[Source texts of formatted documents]
· · · · ·
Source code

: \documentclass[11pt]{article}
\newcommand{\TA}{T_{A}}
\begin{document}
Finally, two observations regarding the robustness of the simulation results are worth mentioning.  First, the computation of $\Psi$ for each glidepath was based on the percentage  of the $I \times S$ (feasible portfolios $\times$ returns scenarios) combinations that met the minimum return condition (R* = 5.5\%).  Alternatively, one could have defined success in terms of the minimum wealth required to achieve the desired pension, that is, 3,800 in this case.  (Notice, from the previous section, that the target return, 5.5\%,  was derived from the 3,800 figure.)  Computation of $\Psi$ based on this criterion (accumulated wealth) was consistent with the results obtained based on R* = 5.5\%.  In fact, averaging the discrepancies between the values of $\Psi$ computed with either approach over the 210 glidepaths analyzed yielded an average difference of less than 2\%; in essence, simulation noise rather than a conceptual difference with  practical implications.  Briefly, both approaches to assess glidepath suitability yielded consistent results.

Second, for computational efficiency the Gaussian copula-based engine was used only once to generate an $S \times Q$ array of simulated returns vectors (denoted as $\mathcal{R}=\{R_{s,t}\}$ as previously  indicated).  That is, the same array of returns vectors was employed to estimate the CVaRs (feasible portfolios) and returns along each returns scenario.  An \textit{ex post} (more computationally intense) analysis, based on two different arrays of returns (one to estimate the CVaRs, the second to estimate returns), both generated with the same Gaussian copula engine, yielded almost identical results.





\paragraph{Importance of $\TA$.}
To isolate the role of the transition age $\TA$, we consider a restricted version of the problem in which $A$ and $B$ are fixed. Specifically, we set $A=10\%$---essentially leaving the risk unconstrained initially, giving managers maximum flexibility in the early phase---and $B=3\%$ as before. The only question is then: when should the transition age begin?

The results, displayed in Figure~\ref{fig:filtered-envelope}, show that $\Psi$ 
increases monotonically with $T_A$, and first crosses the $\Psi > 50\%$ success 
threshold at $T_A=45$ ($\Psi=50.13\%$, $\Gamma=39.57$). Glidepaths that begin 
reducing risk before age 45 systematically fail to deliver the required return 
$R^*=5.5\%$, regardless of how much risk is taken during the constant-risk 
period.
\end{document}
· · · · ·
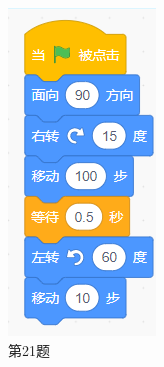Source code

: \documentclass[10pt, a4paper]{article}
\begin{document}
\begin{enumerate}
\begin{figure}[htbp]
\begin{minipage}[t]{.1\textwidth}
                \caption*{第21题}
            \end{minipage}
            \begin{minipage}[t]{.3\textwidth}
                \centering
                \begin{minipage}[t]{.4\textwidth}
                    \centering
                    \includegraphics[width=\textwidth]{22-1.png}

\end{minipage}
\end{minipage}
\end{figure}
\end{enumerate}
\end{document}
· · · · ·
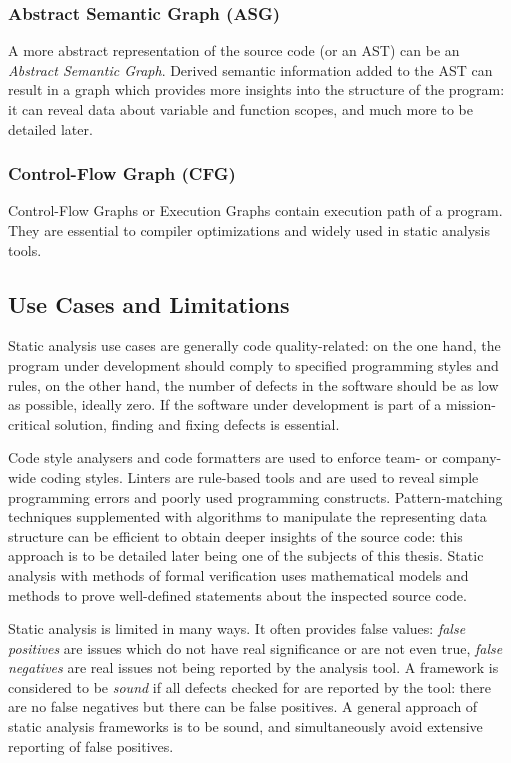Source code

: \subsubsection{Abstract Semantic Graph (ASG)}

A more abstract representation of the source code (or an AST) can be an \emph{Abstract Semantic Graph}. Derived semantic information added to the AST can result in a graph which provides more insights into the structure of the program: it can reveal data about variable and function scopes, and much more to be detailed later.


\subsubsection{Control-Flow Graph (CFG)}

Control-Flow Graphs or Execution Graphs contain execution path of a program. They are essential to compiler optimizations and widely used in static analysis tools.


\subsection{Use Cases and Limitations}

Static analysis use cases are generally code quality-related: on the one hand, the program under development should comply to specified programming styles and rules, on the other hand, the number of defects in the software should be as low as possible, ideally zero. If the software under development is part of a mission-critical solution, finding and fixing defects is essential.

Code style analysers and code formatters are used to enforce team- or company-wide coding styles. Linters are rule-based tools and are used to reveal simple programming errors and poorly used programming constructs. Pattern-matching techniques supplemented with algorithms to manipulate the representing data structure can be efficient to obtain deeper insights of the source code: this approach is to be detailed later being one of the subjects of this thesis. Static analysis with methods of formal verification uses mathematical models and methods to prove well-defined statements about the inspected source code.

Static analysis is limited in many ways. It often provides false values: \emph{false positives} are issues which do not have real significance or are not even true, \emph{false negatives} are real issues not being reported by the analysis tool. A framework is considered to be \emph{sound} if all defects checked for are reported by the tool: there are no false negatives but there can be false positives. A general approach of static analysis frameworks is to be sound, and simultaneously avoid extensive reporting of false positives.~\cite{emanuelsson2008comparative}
· · · · ·
■ PROBLEM STATEMENT: Search the data above for the word "should". Copy each line it is in.

■ RESULT FOR THIS EXERCISE:
To isolate the role of the transition age $\TA$, we consider a restricted version of the problem in which $A$ and $B$ are fixed. Specifically, we set $A=10\%$---essentially leaving the risk unconstrained initially, giving managers maximum flexibility in the early phase---and $B=3\%$ as before. The only question is then: when should the transition age begin?
Static analysis use cases are generally code quality-related: on the one hand, the program under development should comply to specified programming styles and rules, on the other hand, the number of defects in the software should be as low as possible, ideally zero. If the software under development is part of a mission-critical solution, finding and fixing defects is essential.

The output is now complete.